Finn J.D. John—October 21, 2012
Guild's Lake was a flood-prone lowland near the confluence of Balch Creek and the Willamette River. Today, the curve of St. Helens Road skirts the edge of a shoreline that no longer exists.
The lake took its name from Peter Guild, an early 19th-century settler who owned nearly 600 acres. After his death in 1870, landowners modified the area to accommodate sawmills, railroads, shipping docks, and Portland's city garbage incinerator. Channel-deepening in the Willamette River improved the city's status as a deep-water seaport, as did completion in 1914 of a port terminal which helped make nearby Guild's Lake the most important industrial area in Portland.
In 1905, the Lewis and Clark Centennial Exposition was held on an artificial island in Guild's Lake. After the exposition ended, developers filled the lake and its surrounds with rocks and gravel from the Balch Creek watershed above the floodplain. The Guild's Lake area was promoted as a good place for industry, and by the mid-1920s the lake had turned into "a drying and settling mud flat ... awaiting development.

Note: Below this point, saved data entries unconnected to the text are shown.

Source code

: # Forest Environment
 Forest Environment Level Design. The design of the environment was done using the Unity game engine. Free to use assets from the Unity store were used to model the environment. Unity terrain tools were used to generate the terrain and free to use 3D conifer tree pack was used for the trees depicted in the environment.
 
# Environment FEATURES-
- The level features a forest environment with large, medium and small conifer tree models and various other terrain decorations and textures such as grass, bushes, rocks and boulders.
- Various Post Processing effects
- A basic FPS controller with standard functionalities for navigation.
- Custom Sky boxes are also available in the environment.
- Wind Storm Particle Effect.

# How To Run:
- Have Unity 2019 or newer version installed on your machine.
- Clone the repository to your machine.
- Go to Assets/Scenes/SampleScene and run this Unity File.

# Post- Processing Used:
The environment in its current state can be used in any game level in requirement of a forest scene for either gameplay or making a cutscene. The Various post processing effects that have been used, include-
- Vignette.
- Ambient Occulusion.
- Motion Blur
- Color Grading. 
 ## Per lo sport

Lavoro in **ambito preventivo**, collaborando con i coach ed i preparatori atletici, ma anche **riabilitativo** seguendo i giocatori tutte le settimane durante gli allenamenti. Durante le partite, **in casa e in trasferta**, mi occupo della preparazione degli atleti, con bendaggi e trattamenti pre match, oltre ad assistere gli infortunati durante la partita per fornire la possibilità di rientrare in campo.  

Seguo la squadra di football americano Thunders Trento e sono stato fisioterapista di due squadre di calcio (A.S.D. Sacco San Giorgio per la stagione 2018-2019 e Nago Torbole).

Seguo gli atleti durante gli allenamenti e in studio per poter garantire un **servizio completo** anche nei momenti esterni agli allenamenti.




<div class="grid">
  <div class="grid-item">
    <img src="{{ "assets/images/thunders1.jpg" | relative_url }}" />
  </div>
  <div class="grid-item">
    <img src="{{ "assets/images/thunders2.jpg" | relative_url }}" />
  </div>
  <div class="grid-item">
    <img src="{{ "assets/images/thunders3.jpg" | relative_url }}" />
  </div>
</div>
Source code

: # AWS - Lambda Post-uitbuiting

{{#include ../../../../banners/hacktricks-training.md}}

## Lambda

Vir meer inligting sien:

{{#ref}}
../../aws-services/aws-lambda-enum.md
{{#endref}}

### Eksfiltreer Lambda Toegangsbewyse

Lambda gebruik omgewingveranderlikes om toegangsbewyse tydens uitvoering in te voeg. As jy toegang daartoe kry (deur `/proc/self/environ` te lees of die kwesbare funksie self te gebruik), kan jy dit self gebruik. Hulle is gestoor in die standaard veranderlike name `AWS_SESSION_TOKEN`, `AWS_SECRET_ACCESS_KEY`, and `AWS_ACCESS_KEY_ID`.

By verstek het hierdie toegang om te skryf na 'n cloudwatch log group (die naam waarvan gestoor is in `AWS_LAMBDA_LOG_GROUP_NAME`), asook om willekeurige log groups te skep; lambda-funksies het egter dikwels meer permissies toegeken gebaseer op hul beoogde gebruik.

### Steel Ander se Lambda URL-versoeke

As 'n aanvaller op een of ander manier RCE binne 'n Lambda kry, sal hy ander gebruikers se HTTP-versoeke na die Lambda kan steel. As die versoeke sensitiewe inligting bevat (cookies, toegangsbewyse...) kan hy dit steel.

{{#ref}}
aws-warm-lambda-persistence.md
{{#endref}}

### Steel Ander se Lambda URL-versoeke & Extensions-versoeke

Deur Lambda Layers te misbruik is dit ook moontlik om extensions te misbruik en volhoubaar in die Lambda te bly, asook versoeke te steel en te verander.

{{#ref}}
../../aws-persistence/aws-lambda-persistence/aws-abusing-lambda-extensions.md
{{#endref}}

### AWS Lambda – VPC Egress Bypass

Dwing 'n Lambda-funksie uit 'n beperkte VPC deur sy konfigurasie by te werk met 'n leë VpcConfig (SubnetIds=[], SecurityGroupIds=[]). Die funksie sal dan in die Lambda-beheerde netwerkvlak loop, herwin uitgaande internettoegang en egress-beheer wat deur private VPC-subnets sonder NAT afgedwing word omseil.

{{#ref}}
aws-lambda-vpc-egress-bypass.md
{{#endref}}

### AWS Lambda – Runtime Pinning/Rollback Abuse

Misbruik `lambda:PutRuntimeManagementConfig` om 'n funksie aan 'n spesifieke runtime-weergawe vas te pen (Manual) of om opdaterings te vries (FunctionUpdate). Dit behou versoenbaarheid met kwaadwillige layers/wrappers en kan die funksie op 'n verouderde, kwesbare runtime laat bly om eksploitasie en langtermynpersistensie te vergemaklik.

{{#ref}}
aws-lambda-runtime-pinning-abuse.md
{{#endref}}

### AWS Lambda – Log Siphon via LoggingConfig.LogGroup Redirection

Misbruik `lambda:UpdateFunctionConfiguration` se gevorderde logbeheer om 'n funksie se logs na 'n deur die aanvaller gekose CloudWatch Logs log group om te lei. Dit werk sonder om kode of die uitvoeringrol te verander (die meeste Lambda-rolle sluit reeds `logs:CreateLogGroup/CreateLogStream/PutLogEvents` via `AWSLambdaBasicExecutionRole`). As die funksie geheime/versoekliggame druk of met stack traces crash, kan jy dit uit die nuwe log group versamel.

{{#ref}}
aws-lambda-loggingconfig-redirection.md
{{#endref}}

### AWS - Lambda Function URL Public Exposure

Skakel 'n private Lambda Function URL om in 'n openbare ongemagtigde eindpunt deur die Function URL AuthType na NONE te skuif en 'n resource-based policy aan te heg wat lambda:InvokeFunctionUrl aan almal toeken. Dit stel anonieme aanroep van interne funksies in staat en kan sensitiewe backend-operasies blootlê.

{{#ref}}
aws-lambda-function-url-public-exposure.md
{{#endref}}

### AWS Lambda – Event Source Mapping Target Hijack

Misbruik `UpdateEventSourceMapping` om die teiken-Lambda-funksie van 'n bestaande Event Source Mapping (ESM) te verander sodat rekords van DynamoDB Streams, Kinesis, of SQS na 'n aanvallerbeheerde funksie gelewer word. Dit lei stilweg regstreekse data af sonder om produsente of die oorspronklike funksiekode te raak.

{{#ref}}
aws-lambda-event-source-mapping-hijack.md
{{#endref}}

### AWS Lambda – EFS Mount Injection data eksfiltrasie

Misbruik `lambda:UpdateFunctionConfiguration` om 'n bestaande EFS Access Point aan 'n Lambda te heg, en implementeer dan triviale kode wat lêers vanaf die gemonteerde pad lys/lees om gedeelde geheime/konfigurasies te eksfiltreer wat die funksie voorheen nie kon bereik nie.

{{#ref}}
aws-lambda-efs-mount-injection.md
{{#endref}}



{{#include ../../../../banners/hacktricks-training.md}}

During WWII, the Guild's Lake Housing Project provided temporary housing for workers in the nearby shipyards. Then, after the war, chemical and petroleum processing and storage, metals manufacturing, and other large industries expanded in the area. In 2001, the Portland City Council adopted the Guild's Lake Industrial Sanctuary Plan aimed at protecting the area's "long-term economic viability as an industrial district."